» Record extracts

· · ·

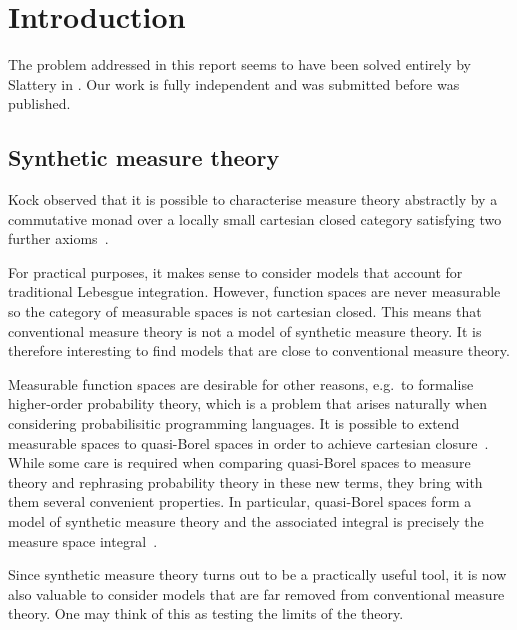 \chapter{Introduction}\label{sec:introduction}

The problem addressed in this report seems to have been solved entirely by
Slattery in \cite{slattery2023}. Our work is fully independent and was submitted before \cite{slattery2023} was published.

\section{Synthetic measure theory}

Kock observed that it is possible to characterise measure theory abstractly by a commutative monad
over a locally small cartesian closed category satisfying two further axioms~\cite{kock2011}.

For practical purposes, it makes sense to consider models that account for traditional Lebesgue integration.
However, function spaces are never measurable~\cite{aumann1961} so the category of measurable
spaces is not cartesian closed. This means that conventional measure theory is not a model of synthetic measure theory.
It is therefore interesting to find models that are close to conventional measure theory.

Measurable function spaces are desirable for other reasons, e.g.\ to formalise higher-order probability
theory, which is a problem that arises naturally when considering probabilisitic programming languages.
It is possible to extend measurable spaces to quasi-Borel spaces in order to achieve cartesian closure~\cite{heunen2017}. While some care is required when comparing quasi-Borel spaces to measure theory
and rephrasing probability theory in these new terms, they bring with them several convenient properties.
In particular, quasi-Borel spaces form a model of synthetic measure theory and the associated integral
is precisely the measure space integral~\cite{scibor2018}.

Since synthetic measure theory turns out to be a practically useful tool, it is now also
valuable to consider models that are far removed from conventional measure theory. One
may think of this as testing the limits of the theory.


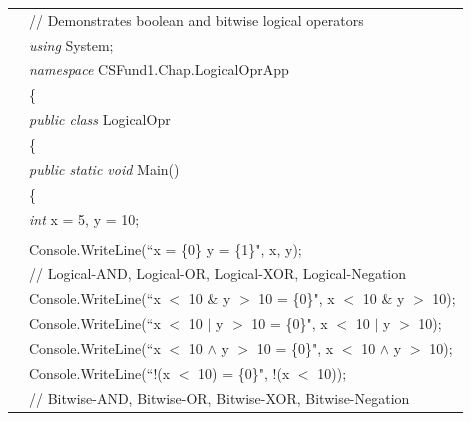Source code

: \renewcommand{\baselinestretch}{0.8}
\begin{program}
\begin{tabular}{>{\codelinenumfont}l>{\codelistingfont}l}

1 & // Demonstrates boolean and bitwise logical operators \\
2 & \emph{using} System;\\
3 & \emph{namespace} CSFund1.Chap\thechapter.LogicalOprApp\\
4 & \{\\
5 &  \hspace{0.2in} \emph{public class} LogicalOpr\\
6 &  \hspace{0.2in} \{\\
7 &  \hspace{0.4in} \emph{public static void} Main()\\
8 &  \hspace{0.4in} \{\\
9 &  \hspace{0.6in} \emph{int} x = 5, y = 10;\\
10 & \\
11 &  \hspace{0.6in} Console.WriteLine(``x = \{0\}  y = \{1\}", x, y); \\

12 &  \hspace{0.6in} // Logical-AND, Logical-OR, Logical-XOR, Logical-Negation \\


13 &  \hspace{0.6in} Console.WriteLine(``x $<$ 10 \& y $>$ 10 = \{0\}", x $<$ 10 \& y $>$ 10); \\

14 &  \hspace{0.6in}  Console.WriteLine(``x $<$ 10 $\vert$ y $>$ 10 = \{0\}", x $<$ 10 $\vert$ y $>$ 10); \\


15 &  \hspace{0.6in} Console.WriteLine(``x $<$ 10 $\wedge$ y $>$ 10 = \{0\}", x $<$ 10 $\wedge$ y $>$ 10); \\

16 &  \hspace{0.6in} Console.WriteLine(``!(x $<$ 10) = \{0\}", !(x $<$ 10)); \\


17 &  \hspace{0.6in} // Bitwise-AND, Bitwise-OR, Bitwise-XOR, Bitwise-Negation\\


\end{tabular}
\end{program}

· · ·

» Work instructions
Line by line, write out the records above exactly, skipping the pictures.

» Solution to this problem
 \chapter{Introduction}\label{sec:introduction}

The problem addressed in this report seems to have been solved entirely by
Slattery in \cite{slattery2023}. Our work is fully independent and was submitted before \cite{slattery2023} was published.

\section{Synthetic measure theory}

Kock observed that it is possible to characterise measure theory abstractly by a commutative monad
over a locally small cartesian closed category satisfying two further axioms~\cite{kock2011}.

For practical purposes, it makes sense to consider models that account for traditional Lebesgue integration.
However, function spaces are never measurable~\cite{aumann1961} so the category of measurable
spaces is not cartesian closed. This means that conventional measure theory is not a model of synthetic measure theory.
It is therefore interesting to find models that are close to conventional measure theory.

Measurable function spaces are desirable for other reasons, e.g.\ to formalise higher-order probability
theory, which is a problem that arises naturally when considering probabilisitic programming languages.
It is possible to extend measurable spaces to quasi-Borel spaces in order to achieve cartesian closure~\cite{heunen2017}. While some care is required when comparing quasi-Borel spaces to measure theory
and rephrasing probability theory in these new terms, they bring with them several convenient properties.
In particular, quasi-Borel spaces form a model of synthetic measure theory and the associated integral
is precisely the measure space integral~\cite{scibor2018}.

Since synthetic measure theory turns out to be a practically useful tool, it is now also
valuable to consider models that are far removed from conventional measure theory. One
may think of this as testing the limits of the theory.


Source code

: \renewcommand{\baselinestretch}{0.8}
\begin{program}
\begin{tabular}{>{\codelinenumfont}l>{\codelistingfont}l}

1 & // Demonstrates boolean and bitwise logical operators \\
2 & \emph{using} System;\\
3 & \emph{namespace} CSFund1.Chap\thechapter.LogicalOprApp\\
4 & \{\\
5 &  \hspace{0.2in} \emph{public class} LogicalOpr\\
6 &  \hspace{0.2in} \{\\
7 &  \hspace{0.4in} \emph{public static void} Main()\\
8 &  \hspace{0.4in} \{\\
9 &  \hspace{0.6in} \emph{int} x = 5, y = 10;\\
10 & \\
11 &  \hspace{0.6in} Console.WriteLine(``x = \{0\}  y = \{1\}", x, y); \\

12 &  \hspace{0.6in} // Logical-AND, Logical-OR, Logical-XOR, Logical-Negation \\


13 &  \hspace{0.6in} Console.WriteLine(``x $<$ 10 \& y $>$ 10 = \{0\}", x $<$ 10 \& y $>$ 10); \\

14 &  \hspace{0.6in}  Console.WriteLine(``x $<$ 10 $\vert$ y $>$ 10 = \{0\}", x $<$ 10 $\vert$ y $>$ 10); \\


15 &  \hspace{0.6in} Console.WriteLine(``x $<$ 10 $\wedge$ y $>$ 10 = \{0\}", x $<$ 10 $\wedge$ y $>$ 10); \\

16 &  \hspace{0.6in} Console.WriteLine(``!(x $<$ 10) = \{0\}", !(x $<$ 10)); \\


17 &  \hspace{0.6in} // Bitwise-AND, Bitwise-OR, Bitwise-XOR, Bitwise-Negation\\


\end{tabular}
\end{program}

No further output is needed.